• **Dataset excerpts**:
= = =
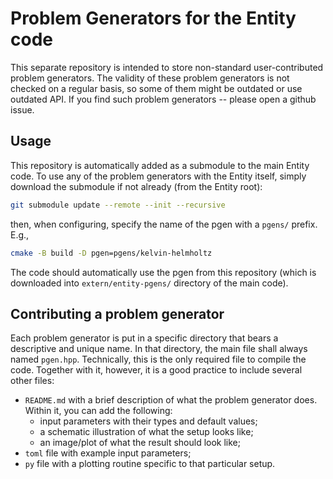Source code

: # Problem Generators for the Entity code

This separate repository is intended to store non-standard user-contributed problem generators. The validity of these problem generators is not checked on a regular basis, so some of them might be outdated or use outdated API. If you find such problem generators -- please open a github issue. 

## Usage

This repository is automatically added as a submodule to the main Entity code. To use any of the problem generators with the Entity itself, simply download the submodule if not already (from the Entity root):

```sh
git submodule update --remote --init --recursive
```

then, when configuring, specify the name of the pgen with a `pgens/` prefix. E.g.,

```sh
cmake -B build -D pgen=pgens/kelvin-helmholtz
```

The code should automatically use the pgen from this repository (which is downloaded into `extern/entity-pgens/` directory of the main code).

## Contributing a problem generator

Each problem generator is put in a specific directory that bears a descriptive and unique name. In that directory, the main file shall always named `pgen.hpp`. Technically, this is the only required file to compile the code. Together with it, however, it is a good practice to include several other files:

- `README.md` with a brief description of what the problem generator does. Within it, you can add the following:
  - input parameters with their types and default values;
  - a schematic illustration of what the setup looks like;
  - an image/plot of what the result should look like;
- `toml` file with example input parameters;
- `py` file with a plotting routine specific to that particular setup.
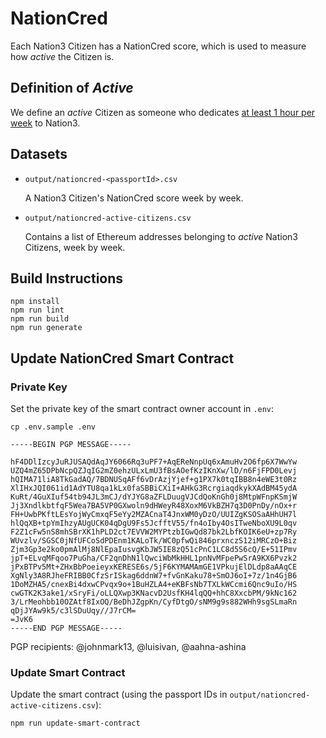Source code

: # NationCred

Each Nation3 Citizen has a NationCred score, which is used to measure how _active_ the Citizen is.

## Definition of _Active_

We define an _active_ Citizen as someone who dedicates [at least 1 hour per week](https://forum.nation3.org/t/proposal-set-q4-2022-goals/747) to Nation3.

## Datasets

- `output/nationcred-<passportId>.csv`

  A Nation3 Citizen's NationCred score week by week.

- `output/nationcred-active-citizens.csv`

  Contains a list of Ethereum addresses belonging to _active_ Nation3 Citizens, week by week.

## Build Instructions

```
npm install
npm run lint
npm run build
npm run generate
```

## Update NationCred Smart Contract

### Private Key

Set the private key of the smart contract owner account in `.env`:

```
cp .env.sample .env
```

```
-----BEGIN PGP MESSAGE-----

hF4DDlIzcyJuRJUSAQdAqJY6066Rq3uPF7+AqEReNnpUq6xAmuHv2O6fp6X7WwYw
UZQ4mZ65DPbNcpQZJqIG2mZ0ehzULxLmU3fBsAOefKzIKnXw/lD/n6FjFPD0Levj
hQIMA71liA8TkGadAQ/7BDNUSqAFf6vDrAzjYjef+g1PX7k0tqIBB8n4eWE3t0Rz
XlIHxJQI061id1AdYTU8qa1kLx0faSBBiCXiI+AHkG3RcrgiaqdkykXAdBM45ydA
KuRt/4GuXIuf54tb94JL3mCJ/dYJYG8aZFLDuugVJCdQoKnGh0j8MtpWFnpKSmjW
Jj3XndlkbtfqF5Wea7BA5VP0GXwoln9dHWeyR48XoxM6VkBZH7q3D0PnDy/nOx+r
FH+UwbPKftLEsYojWyCmxqF5eYy2MZACnaT4JnxWM0yDzO/UUIZgKSOSaAHhUH7l
hlQqXB+tpYmIhzyAUgUCK04qDgU9Fs5JcfftV55/fn4oIby4OsITweNboXU9L0qv
F2Z1cFw5nS8mhSBrXK1hPLD2ct7EVVW2MYPtzbIGwQd87bk2LbfKOIK6eU+zp7Ry
WUvzlv/SGSC0jNfUFCoSdPDEnm1KALoTk/WC0pfwQi846prxnczS12iMRCzO+Biz
Zjm3Gp3e2ko0pmAlMj8NlEpaIusvgKbJW5IE8zQ51cPnC1LC8d5S6cQ/E+51IPmv
jpT+ELvqMFqoo7PuGha/CF2qnDhN1lQwciWbMkHHL1pnNvMFpePwSrA9KX6Pvzk2
jPxBTPv5Mt+ZHxBbPoeieyxKERESE6s/5jF6KYMAMAmGE1VPkujElDLdp8aAAqCE
XgNly3A8RJheFRIBB0CfzSrISkag6ddnW7+fvGnKaku78+SmOJ6oI+7z/1n4GjB6
1DoMZHA5/cnexBi4dxwCPvqx9o+1BuHZLA4+eKBFsNb7TXLkWCcmi6Qnc9uIo/HS
cwGTK2K3ake1/xSryFi/oLLQXwp3KNacvD2UsfKH4lqQQ+hhC8XxcbPM/9kNc162
3/LrMeohbb10OZAtf8IxOQ/BeDhJZgpKn/CyfDtgO/sNM9g9s882WHh9sgSLmaRn
qDjJYAw9k5/c3lSDuUqy//J7rCM=
=JvK6
-----END PGP MESSAGE-----
```

PGP recipients: @johnmark13, @luisivan, @aahna-ashina

### Update Smart Contract

Update the smart contract (using the passport IDs in `output/nationcred-active-citizens.csv`):

```
npm run update-smart-contract
```
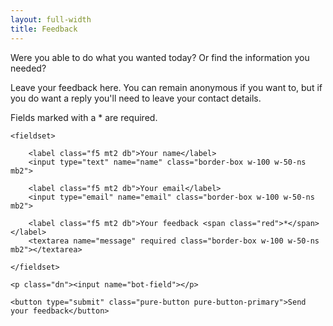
 ```yaml
---
layout: full-width
title: Feedback
---
```

Were you able to do what you wanted today? Or find the information you needed?

Leave your feedback here. You can remain anonymous if you want to, but if you do want a reply you'll need to leave your contact details.

Fields marked with a <span class="red">*</span> are required.

<form class="pure-form pure-form-stacked" netlify name="feedback" action="/feedback/confirmation" netlify-honeypot="bot-field">

    <fieldset>

        <label class="f5 mt2 db">Your name</label>
        <input type="text" name="name" class="border-box w-100 w-50-ns mb2">

        <label class="f5 mt2 db">Your email</label>
        <input type="email" name="email" class="border-box w-100 w-50-ns mb2">

        <label class="f5 mt2 db">Your feedback <span class="red">*</span></label>
        <textarea name="message" required class="border-box w-100 w-50-ns mb2"></textarea>

    </fieldset>

    <p class="dn"><input name="bot-field"></p>

    <button type="submit" class="pure-button pure-button-primary">Send your feedback</button>

</form>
= = =
• **Prompt**: Pictures are not part of the copy. Return every record exactly.

• **Solution to the problem**:
Source code

: # Problem Generators for the Entity code

This separate repository is intended to store non-standard user-contributed problem generators. The validity of these problem generators is not checked on a regular basis, so some of them might be outdated or use outdated API. If you find such problem generators -- please open a github issue. 

## Usage

This repository is automatically added as a submodule to the main Entity code. To use any of the problem generators with the Entity itself, simply download the submodule if not already (from the Entity root):

```sh
git submodule update --remote --init --recursive
```

then, when configuring, specify the name of the pgen with a `pgens/` prefix. E.g.,

```sh
cmake -B build -D pgen=pgens/kelvin-helmholtz
```

The code should automatically use the pgen from this repository (which is downloaded into `extern/entity-pgens/` directory of the main code).

## Contributing a problem generator

Each problem generator is put in a specific directory that bears a descriptive and unique name. In that directory, the main file shall always named `pgen.hpp`. Technically, this is the only required file to compile the code. Together with it, however, it is a good practice to include several other files:

- `README.md` with a brief description of what the problem generator does. Within it, you can add the following:
  - input parameters with their types and default values;
  - a schematic illustration of what the setup looks like;
  - an image/plot of what the result should look like;
- `toml` file with example input parameters;
- `py` file with a plotting routine specific to that particular setup.
Source code

: # NationCred

Each Nation3 Citizen has a NationCred score, which is used to measure how _active_ the Citizen is.

## Definition of _Active_

We define an _active_ Citizen as someone who dedicates [at least 1 hour per week](https://forum.nation3.org/t/proposal-set-q4-2022-goals/747) to Nation3.

## Datasets

- `output/nationcred-<passportId>.csv`

  A Nation3 Citizen's NationCred score week by week.

- `output/nationcred-active-citizens.csv`

  Contains a list of Ethereum addresses belonging to _active_ Nation3 Citizens, week by week.

## Build Instructions

```
npm install
npm run lint
npm run build
npm run generate
```

## Update NationCred Smart Contract

### Private Key

Set the private key of the smart contract owner account in `.env`:

```
cp .env.sample .env
```

```
-----BEGIN PGP MESSAGE-----

hF4DDlIzcyJuRJUSAQdAqJY6066Rq3uPF7+AqEReNnpUq6xAmuHv2O6fp6X7WwYw
UZQ4mZ65DPbNcpQZJqIG2mZ0ehzULxLmU3fBsAOefKzIKnXw/lD/n6FjFPD0Levj
hQIMA71liA8TkGadAQ/7BDNUSqAFf6vDrAzjYjef+g1PX7k0tqIBB8n4eWE3t0Rz
XlIHxJQI061id1AdYTU8qa1kLx0faSBBiCXiI+AHkG3RcrgiaqdkykXAdBM45ydA
KuRt/4GuXIuf54tb94JL3mCJ/dYJYG8aZFLDuugVJCdQoKnGh0j8MtpWFnpKSmjW
Jj3XndlkbtfqF5Wea7BA5VP0GXwoln9dHWeyR48XoxM6VkBZH7q3D0PnDy/nOx+r
FH+UwbPKftLEsYojWyCmxqF5eYy2MZACnaT4JnxWM0yDzO/UUIZgKSOSaAHhUH7l
hlQqXB+tpYmIhzyAUgUCK04qDgU9Fs5JcfftV55/fn4oIby4OsITweNboXU9L0qv
F2Z1cFw5nS8mhSBrXK1hPLD2ct7EVVW2MYPtzbIGwQd87bk2LbfKOIK6eU+zp7Ry
WUvzlv/SGSC0jNfUFCoSdPDEnm1KALoTk/WC0pfwQi846prxnczS12iMRCzO+Biz
Zjm3Gp3e2ko0pmAlMj8NlEpaIusvgKbJW5IE8zQ51cPnC1LC8d5S6cQ/E+51IPmv
jpT+ELvqMFqoo7PuGha/CF2qnDhN1lQwciWbMkHHL1pnNvMFpePwSrA9KX6Pvzk2
jPxBTPv5Mt+ZHxBbPoeieyxKERESE6s/5jF6KYMAMAmGE1VPkujElDLdp8aAAqCE
XgNly3A8RJheFRIBB0CfzSrISkag6ddnW7+fvGnKaku78+SmOJ6oI+7z/1n4GjB6
1DoMZHA5/cnexBi4dxwCPvqx9o+1BuHZLA4+eKBFsNb7TXLkWCcmi6Qnc9uIo/HS
cwGTK2K3ake1/xSryFi/oLLQXwp3KNacvD2UsfKH4lqQQ+hhC8XxcbPM/9kNc162
3/LrMeohbb10OZAtf8IxOQ/BeDhJZgpKn/CyfDtgO/sNM9g9s882WHh9sgSLmaRn
qDjJYAw9k5/c3lSDuUqy//J7rCM=
=JvK6
-----END PGP MESSAGE-----
```

PGP recipients: @johnmark13, @luisivan, @aahna-ashina

### Update Smart Contract

Update the smart contract (using the passport IDs in `output/nationcred-active-citizens.csv`):

```
npm run update-smart-contract
```
 ```yaml
---
layout: full-width
title: Feedback
---
```

Were you able to do what you wanted today? Or find the information you needed?

Leave your feedback here. You can remain anonymous if you want to, but if you do want a reply you'll need to leave your contact details.

Fields marked with a <span class="red">*</span> are required.

<form class="pure-form pure-form-stacked" netlify name="feedback" action="/feedback/confirmation" netlify-honeypot="bot-field">

    <fieldset>

        <label class="f5 mt2 db">Your name</label>
        <input type="text" name="name" class="border-box w-100 w-50-ns mb2">

        <label class="f5 mt2 db">Your email</label>
        <input type="email" name="email" class="border-box w-100 w-50-ns mb2">

        <label class="f5 mt2 db">Your feedback <span class="red">*</span></label>
        <textarea name="message" required class="border-box w-100 w-50-ns mb2"></textarea>

    </fieldset>

    <p class="dn"><input name="bot-field"></p>

    <button type="submit" class="pure-button pure-button-primary">Send your feedback</button>

</form>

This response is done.